* DIRECTIONS
Return the records verbatim.

* DATA TO PROCESS
****

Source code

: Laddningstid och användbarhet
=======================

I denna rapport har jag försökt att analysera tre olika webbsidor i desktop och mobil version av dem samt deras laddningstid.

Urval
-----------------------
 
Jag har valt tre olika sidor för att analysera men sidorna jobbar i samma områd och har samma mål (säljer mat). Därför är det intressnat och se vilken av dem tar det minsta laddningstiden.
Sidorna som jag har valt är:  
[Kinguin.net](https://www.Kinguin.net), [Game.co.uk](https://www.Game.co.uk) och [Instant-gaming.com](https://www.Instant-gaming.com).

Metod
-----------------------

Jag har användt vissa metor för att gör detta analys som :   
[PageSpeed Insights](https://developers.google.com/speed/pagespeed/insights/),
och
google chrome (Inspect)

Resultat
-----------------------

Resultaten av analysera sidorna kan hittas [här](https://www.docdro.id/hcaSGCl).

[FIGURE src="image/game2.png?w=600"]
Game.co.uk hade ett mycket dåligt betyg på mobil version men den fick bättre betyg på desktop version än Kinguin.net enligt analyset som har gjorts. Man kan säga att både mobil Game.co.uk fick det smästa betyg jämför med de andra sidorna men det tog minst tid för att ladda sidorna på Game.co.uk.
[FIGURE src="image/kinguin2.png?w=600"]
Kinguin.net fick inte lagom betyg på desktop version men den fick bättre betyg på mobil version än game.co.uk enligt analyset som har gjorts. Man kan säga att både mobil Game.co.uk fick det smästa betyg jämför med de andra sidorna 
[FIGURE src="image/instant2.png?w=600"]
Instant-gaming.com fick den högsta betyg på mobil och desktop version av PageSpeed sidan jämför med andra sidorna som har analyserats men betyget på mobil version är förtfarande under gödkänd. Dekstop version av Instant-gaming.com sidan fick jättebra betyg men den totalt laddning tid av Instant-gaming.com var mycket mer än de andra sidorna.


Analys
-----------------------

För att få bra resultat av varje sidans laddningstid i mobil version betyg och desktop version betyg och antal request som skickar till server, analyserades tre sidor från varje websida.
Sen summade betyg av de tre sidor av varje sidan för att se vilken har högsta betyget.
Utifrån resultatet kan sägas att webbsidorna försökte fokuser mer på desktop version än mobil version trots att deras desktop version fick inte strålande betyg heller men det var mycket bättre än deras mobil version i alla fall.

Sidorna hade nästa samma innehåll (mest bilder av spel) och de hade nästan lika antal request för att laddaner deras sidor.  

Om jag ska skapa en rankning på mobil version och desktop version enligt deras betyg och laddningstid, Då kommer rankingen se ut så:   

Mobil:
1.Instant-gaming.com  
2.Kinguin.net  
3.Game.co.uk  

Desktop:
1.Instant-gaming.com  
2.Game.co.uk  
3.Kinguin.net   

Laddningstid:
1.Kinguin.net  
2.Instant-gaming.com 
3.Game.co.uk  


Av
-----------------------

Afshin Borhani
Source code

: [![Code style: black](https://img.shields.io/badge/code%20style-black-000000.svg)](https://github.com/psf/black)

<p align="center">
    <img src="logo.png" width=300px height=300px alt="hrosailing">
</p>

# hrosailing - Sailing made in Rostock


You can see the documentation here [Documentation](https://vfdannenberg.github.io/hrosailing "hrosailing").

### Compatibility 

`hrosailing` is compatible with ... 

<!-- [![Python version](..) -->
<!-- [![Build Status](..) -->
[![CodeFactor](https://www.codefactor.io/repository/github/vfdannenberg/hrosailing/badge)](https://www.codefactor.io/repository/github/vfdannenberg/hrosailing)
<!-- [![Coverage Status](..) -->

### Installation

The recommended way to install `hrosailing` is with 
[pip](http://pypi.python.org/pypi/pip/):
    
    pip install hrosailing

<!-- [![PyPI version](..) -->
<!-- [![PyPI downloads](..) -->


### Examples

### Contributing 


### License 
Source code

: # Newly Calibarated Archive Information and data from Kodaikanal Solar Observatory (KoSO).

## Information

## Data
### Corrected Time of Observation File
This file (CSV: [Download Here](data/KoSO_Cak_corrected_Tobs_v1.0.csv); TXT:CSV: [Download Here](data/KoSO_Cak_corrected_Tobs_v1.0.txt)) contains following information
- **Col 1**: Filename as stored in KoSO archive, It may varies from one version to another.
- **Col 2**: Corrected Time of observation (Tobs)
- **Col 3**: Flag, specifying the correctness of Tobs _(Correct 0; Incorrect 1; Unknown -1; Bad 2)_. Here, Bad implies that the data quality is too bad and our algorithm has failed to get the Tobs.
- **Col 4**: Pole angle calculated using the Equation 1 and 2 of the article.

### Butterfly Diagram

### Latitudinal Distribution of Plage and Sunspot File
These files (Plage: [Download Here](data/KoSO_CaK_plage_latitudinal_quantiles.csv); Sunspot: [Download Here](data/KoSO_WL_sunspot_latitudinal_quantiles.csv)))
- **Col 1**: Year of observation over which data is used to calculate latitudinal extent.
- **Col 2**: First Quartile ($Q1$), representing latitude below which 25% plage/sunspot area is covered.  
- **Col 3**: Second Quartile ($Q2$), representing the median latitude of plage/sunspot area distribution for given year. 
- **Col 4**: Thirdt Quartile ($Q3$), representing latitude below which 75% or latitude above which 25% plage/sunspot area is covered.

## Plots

****

* TASK RESULT
Source code

: Laddningstid och användbarhet
=======================

I denna rapport har jag försökt att analysera tre olika webbsidor i desktop och mobil version av dem samt deras laddningstid.

Urval
-----------------------
 
Jag har valt tre olika sidor för att analysera men sidorna jobbar i samma områd och har samma mål (säljer mat). Därför är det intressnat och se vilken av dem tar det minsta laddningstiden.
Sidorna som jag har valt är:  
[Kinguin.net](https://www.Kinguin.net), [Game.co.uk](https://www.Game.co.uk) och [Instant-gaming.com](https://www.Instant-gaming.com).

Metod
-----------------------

Jag har användt vissa metor för att gör detta analys som :   
[PageSpeed Insights](https://developers.google.com/speed/pagespeed/insights/),
och
google chrome (Inspect)

Resultat
-----------------------

Resultaten av analysera sidorna kan hittas [här](https://www.docdro.id/hcaSGCl).

[FIGURE src="image/game2.png?w=600"]
Game.co.uk hade ett mycket dåligt betyg på mobil version men den fick bättre betyg på desktop version än Kinguin.net enligt analyset som har gjorts. Man kan säga att både mobil Game.co.uk fick det smästa betyg jämför med de andra sidorna men det tog minst tid för att ladda sidorna på Game.co.uk.
[FIGURE src="image/kinguin2.png?w=600"]
Kinguin.net fick inte lagom betyg på desktop version men den fick bättre betyg på mobil version än game.co.uk enligt analyset som har gjorts. Man kan säga att både mobil Game.co.uk fick det smästa betyg jämför med de andra sidorna 
[FIGURE src="image/instant2.png?w=600"]
Instant-gaming.com fick den högsta betyg på mobil och desktop version av PageSpeed sidan jämför med andra sidorna som har analyserats men betyget på mobil version är förtfarande under gödkänd. Dekstop version av Instant-gaming.com sidan fick jättebra betyg men den totalt laddning tid av Instant-gaming.com var mycket mer än de andra sidorna.


Analys
-----------------------

För att få bra resultat av varje sidans laddningstid i mobil version betyg och desktop version betyg och antal request som skickar till server, analyserades tre sidor från varje websida.
Sen summade betyg av de tre sidor av varje sidan för att se vilken har högsta betyget.
Utifrån resultatet kan sägas att webbsidorna försökte fokuser mer på desktop version än mobil version trots att deras desktop version fick inte strålande betyg heller men det var mycket bättre än deras mobil version i alla fall.

Sidorna hade nästa samma innehåll (mest bilder av spel) och de hade nästan lika antal request för att laddaner deras sidor.  

Om jag ska skapa en rankning på mobil version och desktop version enligt deras betyg och laddningstid, Då kommer rankingen se ut så:   

Mobil:
1.Instant-gaming.com  
2.Kinguin.net  
3.Game.co.uk  

Desktop:
1.Instant-gaming.com  
2.Game.co.uk  
3.Kinguin.net   

Laddningstid:
1.Kinguin.net  
2.Instant-gaming.com 
3.Game.co.uk  


Av
-----------------------

Afshin Borhani
Source code

: [![Code style: black](https://img.shields.io/badge/code%20style-black-000000.svg)](https://github.com/psf/black)

<p align="center">
    <img src="logo.png" width=300px height=300px alt="hrosailing">
</p>

# hrosailing - Sailing made in Rostock


You can see the documentation here [Documentation](https://vfdannenberg.github.io/hrosailing "hrosailing").

### Compatibility 

`hrosailing` is compatible with ... 

<!-- [![Python version](..) -->
<!-- [![Build Status](..) -->
[![CodeFactor](https://www.codefactor.io/repository/github/vfdannenberg/hrosailing/badge)](https://www.codefactor.io/repository/github/vfdannenberg/hrosailing)
<!-- [![Coverage Status](..) -->

### Installation

The recommended way to install `hrosailing` is with 
[pip](http://pypi.python.org/pypi/pip/):
    
    pip install hrosailing

<!-- [![PyPI version](..) -->
<!-- [![PyPI downloads](..) -->


### Examples

### Contributing 


### License 
Source code

: # Newly Calibarated Archive Information and data from Kodaikanal Solar Observatory (KoSO).

## Information

## Data
### Corrected Time of Observation File
This file (CSV: [Download Here](data/KoSO_Cak_corrected_Tobs_v1.0.csv); TXT:CSV: [Download Here](data/KoSO_Cak_corrected_Tobs_v1.0.txt)) contains following information
- **Col 1**: Filename as stored in KoSO archive, It may varies from one version to another.
- **Col 2**: Corrected Time of observation (Tobs)
- **Col 3**: Flag, specifying the correctness of Tobs _(Correct 0; Incorrect 1; Unknown -1; Bad 2)_. Here, Bad implies that the data quality is too bad and our algorithm has failed to get the Tobs.
- **Col 4**: Pole angle calculated using the Equation 1 and 2 of the article.

### Butterfly Diagram

### Latitudinal Distribution of Plage and Sunspot File
These files (Plage: [Download Here](data/KoSO_CaK_plage_latitudinal_quantiles.csv); Sunspot: [Download Here](data/KoSO_WL_sunspot_latitudinal_quantiles.csv)))
- **Col 1**: Year of observation over which data is used to calculate latitudinal extent.
- **Col 2**: First Quartile ($Q1$), representing latitude below which 25% plage/sunspot area is covered.  
- **Col 3**: Second Quartile ($Q2$), representing the median latitude of plage/sunspot area distribution for given year. 
- **Col 4**: Thirdt Quartile ($Q3$), representing latitude below which 75% or latitude above which 25% plage/sunspot area is covered.

## Plots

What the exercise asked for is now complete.